[Plain-text document sources]

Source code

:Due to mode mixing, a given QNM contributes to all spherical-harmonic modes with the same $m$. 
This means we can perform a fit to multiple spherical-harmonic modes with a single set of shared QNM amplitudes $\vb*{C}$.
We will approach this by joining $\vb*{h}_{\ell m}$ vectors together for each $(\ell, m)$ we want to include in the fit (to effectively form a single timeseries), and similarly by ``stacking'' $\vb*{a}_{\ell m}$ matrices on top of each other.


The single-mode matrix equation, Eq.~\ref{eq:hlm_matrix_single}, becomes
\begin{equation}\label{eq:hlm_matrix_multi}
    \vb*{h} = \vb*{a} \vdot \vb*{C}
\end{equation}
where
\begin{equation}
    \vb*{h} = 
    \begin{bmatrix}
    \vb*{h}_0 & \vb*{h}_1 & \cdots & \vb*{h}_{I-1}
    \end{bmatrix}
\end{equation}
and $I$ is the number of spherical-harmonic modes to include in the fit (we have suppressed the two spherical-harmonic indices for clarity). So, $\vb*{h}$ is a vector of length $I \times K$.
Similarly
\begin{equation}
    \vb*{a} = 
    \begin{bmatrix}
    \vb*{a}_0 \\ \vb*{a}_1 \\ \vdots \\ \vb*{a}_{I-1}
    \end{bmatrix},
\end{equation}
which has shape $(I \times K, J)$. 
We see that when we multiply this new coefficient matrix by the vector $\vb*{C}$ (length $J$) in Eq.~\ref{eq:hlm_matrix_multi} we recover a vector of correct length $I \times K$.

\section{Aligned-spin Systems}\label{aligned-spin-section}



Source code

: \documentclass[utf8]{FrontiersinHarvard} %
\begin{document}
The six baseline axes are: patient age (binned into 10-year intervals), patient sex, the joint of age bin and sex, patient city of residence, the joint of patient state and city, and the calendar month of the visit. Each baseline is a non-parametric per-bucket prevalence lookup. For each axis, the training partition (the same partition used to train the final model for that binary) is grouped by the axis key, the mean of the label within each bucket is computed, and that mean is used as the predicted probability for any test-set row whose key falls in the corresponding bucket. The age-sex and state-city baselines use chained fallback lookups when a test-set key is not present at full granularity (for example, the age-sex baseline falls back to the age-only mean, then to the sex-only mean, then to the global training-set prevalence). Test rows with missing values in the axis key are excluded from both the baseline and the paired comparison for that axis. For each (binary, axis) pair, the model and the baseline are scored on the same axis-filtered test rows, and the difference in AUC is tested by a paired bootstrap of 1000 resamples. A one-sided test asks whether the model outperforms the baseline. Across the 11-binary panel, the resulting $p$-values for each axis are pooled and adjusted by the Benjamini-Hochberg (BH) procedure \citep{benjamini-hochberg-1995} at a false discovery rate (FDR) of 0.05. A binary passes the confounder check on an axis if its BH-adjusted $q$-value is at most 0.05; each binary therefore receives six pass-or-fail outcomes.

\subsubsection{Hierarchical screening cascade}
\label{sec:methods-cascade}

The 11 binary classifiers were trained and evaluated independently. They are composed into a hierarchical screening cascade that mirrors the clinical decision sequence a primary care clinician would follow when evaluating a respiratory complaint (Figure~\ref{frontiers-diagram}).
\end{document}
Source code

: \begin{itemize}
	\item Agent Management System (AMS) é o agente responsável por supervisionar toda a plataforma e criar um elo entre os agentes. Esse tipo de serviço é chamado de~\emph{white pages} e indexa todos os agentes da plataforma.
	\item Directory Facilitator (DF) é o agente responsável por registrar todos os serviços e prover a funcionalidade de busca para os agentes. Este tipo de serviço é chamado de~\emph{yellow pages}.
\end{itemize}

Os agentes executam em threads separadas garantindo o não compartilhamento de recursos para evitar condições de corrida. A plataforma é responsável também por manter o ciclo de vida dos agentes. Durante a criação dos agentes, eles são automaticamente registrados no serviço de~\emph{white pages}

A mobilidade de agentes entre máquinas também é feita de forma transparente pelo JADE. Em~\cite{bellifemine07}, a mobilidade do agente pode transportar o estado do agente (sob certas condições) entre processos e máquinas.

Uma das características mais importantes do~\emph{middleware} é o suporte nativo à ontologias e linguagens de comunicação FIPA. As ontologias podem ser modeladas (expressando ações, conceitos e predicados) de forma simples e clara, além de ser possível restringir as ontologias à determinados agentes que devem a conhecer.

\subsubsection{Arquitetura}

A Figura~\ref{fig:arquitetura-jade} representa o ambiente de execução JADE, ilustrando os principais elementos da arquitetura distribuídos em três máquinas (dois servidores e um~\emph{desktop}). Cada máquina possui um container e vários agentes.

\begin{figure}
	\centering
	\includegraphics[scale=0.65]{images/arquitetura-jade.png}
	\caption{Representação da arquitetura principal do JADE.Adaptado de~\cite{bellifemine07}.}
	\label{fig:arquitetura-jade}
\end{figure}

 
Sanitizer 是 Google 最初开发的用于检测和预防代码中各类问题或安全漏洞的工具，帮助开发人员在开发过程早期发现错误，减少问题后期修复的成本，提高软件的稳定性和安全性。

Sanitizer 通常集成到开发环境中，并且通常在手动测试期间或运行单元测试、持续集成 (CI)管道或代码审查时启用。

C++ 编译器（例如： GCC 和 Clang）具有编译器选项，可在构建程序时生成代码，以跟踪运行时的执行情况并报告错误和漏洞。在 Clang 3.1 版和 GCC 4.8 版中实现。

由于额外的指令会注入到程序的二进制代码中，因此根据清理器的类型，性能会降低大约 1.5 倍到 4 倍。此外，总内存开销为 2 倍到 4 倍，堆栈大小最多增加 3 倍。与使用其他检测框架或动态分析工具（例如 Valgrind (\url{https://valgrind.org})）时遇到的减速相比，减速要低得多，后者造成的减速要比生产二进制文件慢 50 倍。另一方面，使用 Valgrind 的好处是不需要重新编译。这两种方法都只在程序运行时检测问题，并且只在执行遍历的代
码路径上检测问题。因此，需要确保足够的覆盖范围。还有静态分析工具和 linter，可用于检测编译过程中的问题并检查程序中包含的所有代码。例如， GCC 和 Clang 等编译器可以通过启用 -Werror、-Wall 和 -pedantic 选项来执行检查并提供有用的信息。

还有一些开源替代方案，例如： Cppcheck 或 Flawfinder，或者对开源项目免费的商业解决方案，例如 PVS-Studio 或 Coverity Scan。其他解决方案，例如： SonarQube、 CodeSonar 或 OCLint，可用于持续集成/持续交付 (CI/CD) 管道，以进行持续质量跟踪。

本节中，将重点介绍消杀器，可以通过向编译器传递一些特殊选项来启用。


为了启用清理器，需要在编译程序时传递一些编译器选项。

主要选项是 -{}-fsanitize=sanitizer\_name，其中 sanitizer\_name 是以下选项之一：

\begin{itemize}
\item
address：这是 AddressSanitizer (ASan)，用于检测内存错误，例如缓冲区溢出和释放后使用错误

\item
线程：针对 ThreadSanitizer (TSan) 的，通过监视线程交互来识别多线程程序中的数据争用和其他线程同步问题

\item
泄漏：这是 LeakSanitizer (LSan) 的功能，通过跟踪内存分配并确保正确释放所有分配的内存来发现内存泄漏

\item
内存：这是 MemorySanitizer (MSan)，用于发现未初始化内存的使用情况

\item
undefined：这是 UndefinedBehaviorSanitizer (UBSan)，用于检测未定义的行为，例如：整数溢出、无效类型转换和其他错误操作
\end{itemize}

* Work request: Which lines should be output? Exactly those from the first line of the data through the line containing "This means we", inclusive.

* Exercise output:
Source code

:Due to mode mixing, a given QNM contributes to all spherical-harmonic modes with the same $m$. 
This means we can perform a fit to multiple spherical-harmonic modes with a single set of shared QNM amplitudes $\vb*{C}$.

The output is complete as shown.